- **EXERCISE INSTRUCTIONS**
In the records below, which lines include "dependencies"? Copy them.

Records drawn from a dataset
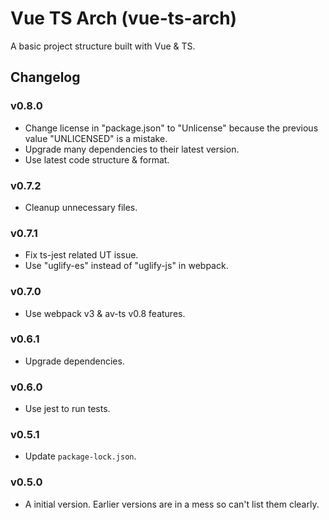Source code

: Vue TS Arch (vue-ts-arch)
==========

A basic project structure built with Vue & TS.

Changelog
---------

### v0.8.0

* Change license in "package.json" to "Unlicense" because the previous value "UNLICENSED" is a mistake.
* Upgrade many dependencies to their latest version.
* Use latest code structure & format.

### v0.7.2

* Cleanup unnecessary files.

### v0.7.1

* Fix ts-jest related UT issue.
* Use "uglify-es" instead of "uglify-js" in webpack.

### v0.7.0

* Use webpack v3 & av-ts v0.8 features.

### v0.6.1

* Upgrade dependencies.

### v0.6.0

* Use jest to run tests.

### v0.5.1

* Update `package-lock.json`.

### v0.5.0

* A initial version. Earlier versions are in a mess so can't list them clearly.
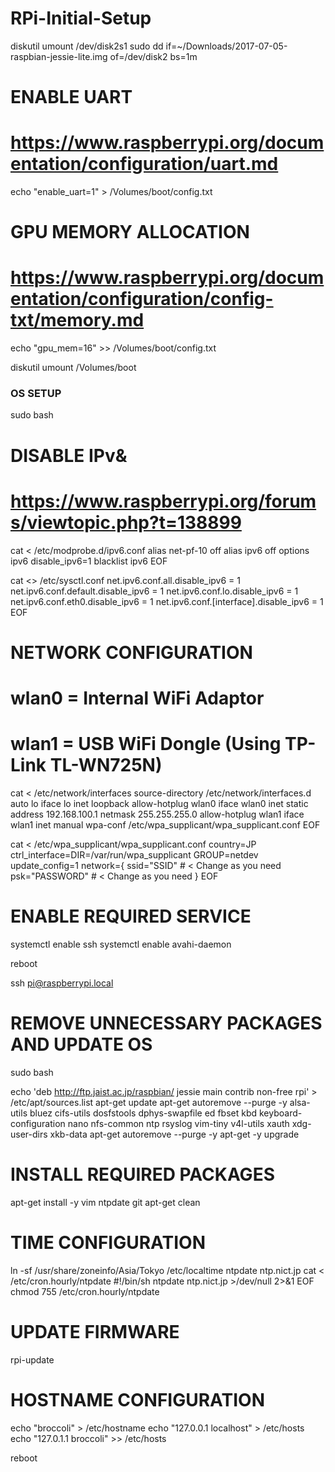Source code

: # RPi-Initial-Setup

diskutil umount /dev/disk2s1
sudo dd if=~/Downloads/2017-07-05-raspbian-jessie-lite.img of=/dev/disk2 bs=1m

# ENABLE UART
#     https://www.raspberrypi.org/documentation/configuration/uart.md

echo "enable_uart=1" > /Volumes/boot/config.txt

# GPU MEMORY ALLOCATION
#     https://www.raspberrypi.org/documentation/configuration/config-txt/memory.md

echo "gpu_mem=16" >> /Volumes/boot/config.txt

diskutil umount /Volumes/boot

### OS SETUP ####

sudo bash

# DISABLE IPv&
#     https://www.raspberrypi.org/forums/viewtopic.php?t=138899

cat <<EOF > /etc/modprobe.d/ipv6.conf
alias net-pf-10 off
alias ipv6 off
options ipv6 disable_ipv6=1
blacklist ipv6
EOF

cat <<EOF >> /etc/sysctl.conf
net.ipv6.conf.all.disable_ipv6 = 1
net.ipv6.conf.default.disable_ipv6 = 1
net.ipv6.conf.lo.disable_ipv6 = 1
net.ipv6.conf.eth0.disable_ipv6 = 1
net.ipv6.conf.[interface].disable_ipv6 = 1
EOF

# NETWORK CONFIGURATION
#     wlan0 = Internal WiFi Adaptor
#     wlan1 = USB WiFi Dongle (Using TP-Link TL-WN725N)

cat <<EOF > /etc/network/interfaces 
source-directory /etc/network/interfaces.d
auto lo
iface lo inet loopback
allow-hotplug wlan0
iface wlan0 inet static
address 192.168.100.1
netmask 255.255.255.0
allow-hotplug wlan1
iface wlan1 inet manual
    wpa-conf /etc/wpa_supplicant/wpa_supplicant.conf
EOF

cat <<EOF > /etc/wpa_supplicant/wpa_supplicant.conf
country=JP
ctrl_interface=DIR=/var/run/wpa_supplicant GROUP=netdev
update_config=1
network={
    ssid="SSID"                 # < Change as you need
    psk="PASSWORD"              # < Change as you need
}
EOF

# ENABLE REQUIRED SERVICE
systemctl enable ssh
systemctl enable avahi-daemon

reboot

ssh pi@raspberrypi.local

# REMOVE UNNECESSARY PACKAGES AND UPDATE OS
sudo bash

echo 'deb http://ftp.jaist.ac.jp/raspbian/ jessie main contrib non-free rpi' > /etc/apt/sources.list
apt-get update
apt-get autoremove --purge -y alsa-utils bluez cifs-utils dosfstools dphys-swapfile ed fbset kbd keyboard-configuration nano nfs-common ntp rsyslog vim-tiny v4l-utils xauth xdg-user-dirs xkb-data
apt-get autoremove --purge -y
apt-get -y upgrade

# INSTALL REQUIRED PACKAGES
apt-get install -y vim ntpdate git
apt-get clean

# TIME CONFIGURATION
ln -sf /usr/share/zoneinfo/Asia/Tokyo /etc/localtime
ntpdate ntp.nict.jp
cat <<EOF > /etc/cron.hourly/ntpdate
#!/bin/sh
ntpdate ntp.nict.jp >/dev/null 2>&1
EOF
chmod 755 /etc/cron.hourly/ntpdate

# UPDATE FIRMWARE
rpi-update

# HOSTNAME CONFIGURATION
echo "broccoli" > /etc/hostname
echo "127.0.0.1       localhost" > /etc/hosts
echo "127.0.1.1       broccoli" >> /etc/hosts

reboot

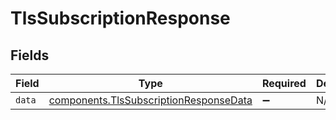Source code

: # TlsSubscriptionResponse


## Fields

| Field                                                                                                   | Type                                                                                                    | Required                                                                                                | Description                                                                                             |
| ------------------------------------------------------------------------------------------------------- | ------------------------------------------------------------------------------------------------------- | ------------------------------------------------------------------------------------------------------- | ------------------------------------------------------------------------------------------------------- |
| `data`                                                                                                  | [components.TlsSubscriptionResponseData](../../../sdk/models/components/tlssubscriptionresponsedata.md) | :heavy_minus_sign:                                                                                      | N/A                                                                                                     |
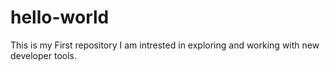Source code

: # hello-world
This is my First repository 
I am intrested in exploring and working with new developer tools.
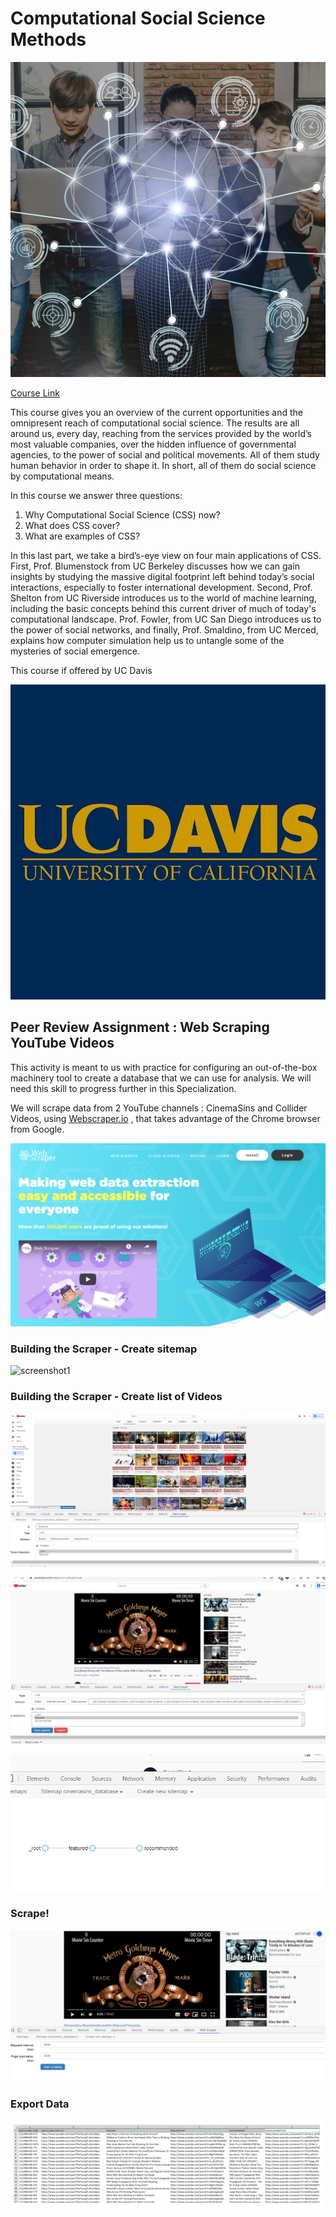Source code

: # Computational Social Science Methods

![logo](images/logo.jfif)

[Course Link](https://www.coursera.org/learn/computational-social-science-methods?specialization=computational-social-science-ucdavis)

This course gives you an overview of the current opportunities and the omnipresent reach of computational social science. The results are all around us, every day, reaching from the services provided by the world’s most valuable companies, over the hidden influence of governmental agencies, to the power of social and political movements. All of them study human behavior in order to shape it. In short, all of them do social science by computational means.

In this course we answer three questions:
1. Why Computational Social Science (CSS) now?
2. What does CSS cover?
3. What are examples of CSS?

In this last part, we take a bird’s-eye view on four main applications of CSS. First, Prof. Blumenstock from UC Berkeley discusses how we can gain insights by studying the massive digital footprint left behind today’s social interactions, especially to foster international development. Second, Prof. Shelton from UC Riverside introduces us to the world of machine learning, including the basic concepts behind this current driver of much of today's computational landscape. Prof. Fowler, from UC San Diego introduces us to the power of social networks, and finally, Prof. Smaldino, from UC Merced, explains how computer simulation help us to untangle some of the mysteries of social emergence.

This course if offered by UC Davis

![college](images/college.jpg)

## Peer Review Assignment : Web Scraping YouTube Videos

T​his activity is meant to us with practice for configuring an out-of-the-box machinery tool to create a database that we can use for analysis. We will need this skill to progress further in this Specialization.

We will scrape data from 2 YouTube channels : CinemaSins and Collider Videos, using [Webscraper.io](https://webscraper.io/) ,
that takes advantage of the Chrome browser from Google.

![screenshot0](images/screenshot0.PNG)

### Building the Scraper - Create sitemap
![screenshot1](screenshot1.PNG)

### Building the Scraper - Create list of Videos
![screenshot2](images/screenshot2.PNG)

![screenshot3](images/screenshot3.PNG)

![screenshot4](images/screenshot4.PNG)

### Scrape!
![screenshot5](images/screenshot5.PNG)

### Export Data
![screenshot6](images/screenshot6.PNG)

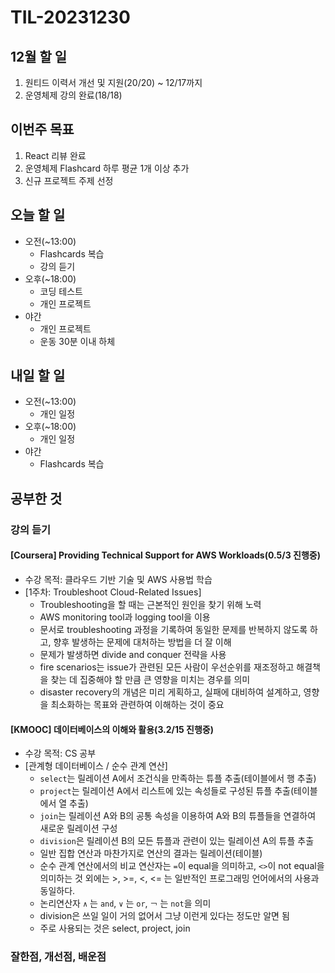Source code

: # TIL-20231230

## 12월 할 일

1. 원티드 이력서 개선 및 지원(20/20) ~ 12/17까지
2. 운영체제 강의 완료(18/18)

## 이번주 목표

1. React 리뷰 완료
2. 운영체제 Flashcard 하루 평균 1개 이상 추가
3. 신규 프로젝트 주제 선정

## 오늘 할 일

- 오전(~13:00)
  - Flashcards 복습
  - 강의 듣기
- 오후(~18:00)
  - 코딩 테스트
  - 개인 프로젝트
- 야간
  - 개인 프로젝트
  - 운동 30분 이내 하체

## 내일 할 일

- 오전(~13:00)
  - 개인 일정
- 오후(~18:00)
  - 개인 일정
- 야간
  - Flashcards 복습

## 공부한 것

### 강의 듣기

#### [Coursera] Providing Technical Support for AWS Workloads(0.5/3 진행중)

- 수강 목적: 클라우드 기반 기술 및 AWS 사용법 학습
- [1주차: Troubleshoot Cloud-Related Issues]
  - Troubleshooting을 할 때는 근본적인 원인을 찾기 위해 노력
  - AWS monitoring tool과 logging tool을 이용
  - 문서로 troubleshooting 과정을 기록하여 동일한 문제를 반복하지 않도록 하고, 향후 발생하는 문제에 대처하는 방법을 더 잘 이해
  - 문제가 발생하면 divide and conquer 전략을 사용
  - fire scenarios는 issue가 관련된 모든 사람이 우선순위를 재조정하고 해결책을 찾는 데 집중해야 할 만큼 큰 영향을 미치는 경우를 의미
  - disaster recovery의 개념은 미리 게획하고, 실패에 대비하여 설계하고, 영향을 최소화하는 목표와 관련하여 이해하는 것이 중요

#### [KMOOC] 데이터베이스의 이해와 활용(3.2/15 진행중)

- 수강 목적: CS 공부
- [관계형 데이터베이스 / 순수 관계 연산]
  - `select`는 릴레이션 A에서 조건식을 만족하는 튜플 추출(테이블에서 행 추출)
  - `project`는 릴레이션 A에서 리스트에 있는 속성들로 구성된 튜플 추출(테이블에서 열 추출)
  - `join`는 릴레이션 A와 B의 공통 속성을 이용하여 A와 B의 튜플들을 연결하여 새로운 릴레이션 구성
  - `division`은 릴레이션 B의 모든 튜플과 관련이 있는 릴레이션 A의 튜플 추출
  - 일반 집합 연산과 마찬가지로 연산의 결과는 릴레이션(테이블)
  - 순수 관계 연산에서의 비교 연산자는 `=`이 equal을 의미하고, `<>`이 not equal을 의미하는 것 외에는 >, >=, <, <= 는 일반적인 프로그래밍 언어에서의 사용과 동일하다.
  - 논리연산자 `∧` 는 `and`, `∨` 는 `or`, `￢` 는 `not`을 의미
  - division은 쓰일 일이 거의 없어서 그냥 이런게 있다는 정도만 알면 됨
  - 주로 사용되는 것은 select, project, join



### 잘한점, 개선점, 배운점
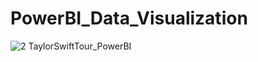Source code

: # PowerBI_Data_Visualization

![2  TaylorSwiftTour_PowerBI](https://github.com/TheCraftyAnalyst/PowerBI_Data_Visualization/assets/49798046/8c1d9da8-110d-4acb-8512-28e67c997811)
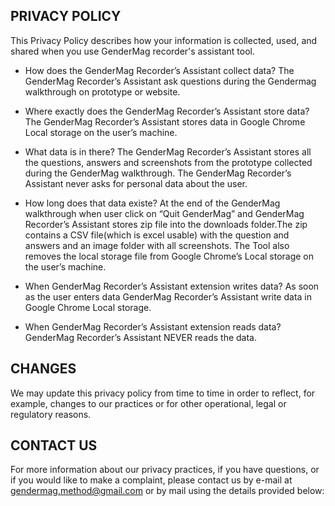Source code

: ## PRIVACY POLICY

This Privacy Policy describes how your information is collected, used, and shared when you use GenderMag recorder's assistant tool.

* How does the GenderMag Recorder’s Assistant collect data?
The GenderMag Recorder’s Assistant ask questions during the Gendermag walkthrough on prototype or website.

* Where exactly does the GenderMag Recorder’s Assistant store data?
The GenderMag Recorder’s Assistant stores data in Google Chrome Local storage on the user’s machine. 

* What data is in there?
 The GenderMag Recorder’s Assistant stores all the questions, answers and screenshots from the prototype collected during the GenderMag walkthrough. The GenderMag Recorder’s Assistant never asks for personal data about the user.

* How long does that data existe?
At the end of  the GenderMag walkthrough when user click on “Quit GenderMag” and GenderMag Recorder’s Assistant stores zip file into the downloads folder.The zip contains a CSV file(which is excel usable) with the question and answers and an image folder with all screenshots. The Tool also removes the local storage file from Google Chrome’s Local storage on the user’s machine.

* When GenderMag Recorder’s Assistant extension writes data?
As soon as the user enters data GenderMag Recorder’s Assistant write data in Google Chrome Local storage.

* When GenderMag Recorder’s Assistant extension reads data?
 GenderMag Recorder’s Assistant NEVER reads the data.

## CHANGES

We may update this privacy policy from time to time in order to reflect, for example, changes to our practices or for other operational, legal or regulatory reasons.

## CONTACT US

For more information about our privacy practices, if you have questions, or if you would like to make a complaint, please contact us by e-mail at gendermag.method@gmail.com or by mail using the details provided below:
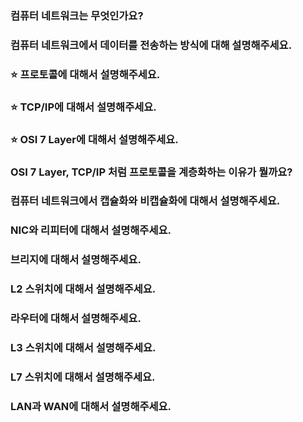 ### 컴퓨터 네트워크는 무엇인가요?

### 컴퓨터 네트워크에서 데이터를 전송하는 방식에 대해 설명해주세요.

### ⭐️ 프로토콜에 대해서 설명해주세요.

### ⭐️ TCP/IP에 대해서 설명해주세요.

### ⭐️ OSI 7 Layer에 대해서 설명해주세요.

### OSI 7 Layer, TCP/IP 처럼 프로토콜을 계층화하는 이유가 뭘까요?

### 컴퓨터 네트워크에서 캡슐화와 비캡슐화에 대해서 설명해주세요.

### NIC와 리피터에 대해서 설명해주세요.

### 브리지에 대해서 설명해주세요.

### L2 스위치에 대해서 설명해주세요.

### 라우터에 대해서 설명해주세요.

### L3 스위치에 대해서 설명해주세요.

### L7 스위치에 대해서 설명해주세요.

### LAN과 WAN에 대해서 설명해주세요.
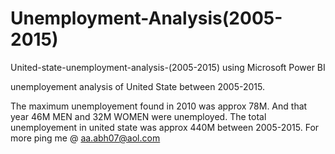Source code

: # Unemployment-Analysis(2005-2015)
United-state-unemployment-analysis-(2005-2015) using Microsoft Power BI

unemployement analysis of United State between 2005-2015.

The maximum unemployement found in 2010 was approx 78M. And that year 46M MEN and 32M WOMEN were unemployed. The total unemployement in united state was approx 440M between 2005-2015.
 For more ping me @ aa.abh07@aol.com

- **THE ANSWER**
* Upgrade many dependencies to their latest version.
* Upgrade dependencies.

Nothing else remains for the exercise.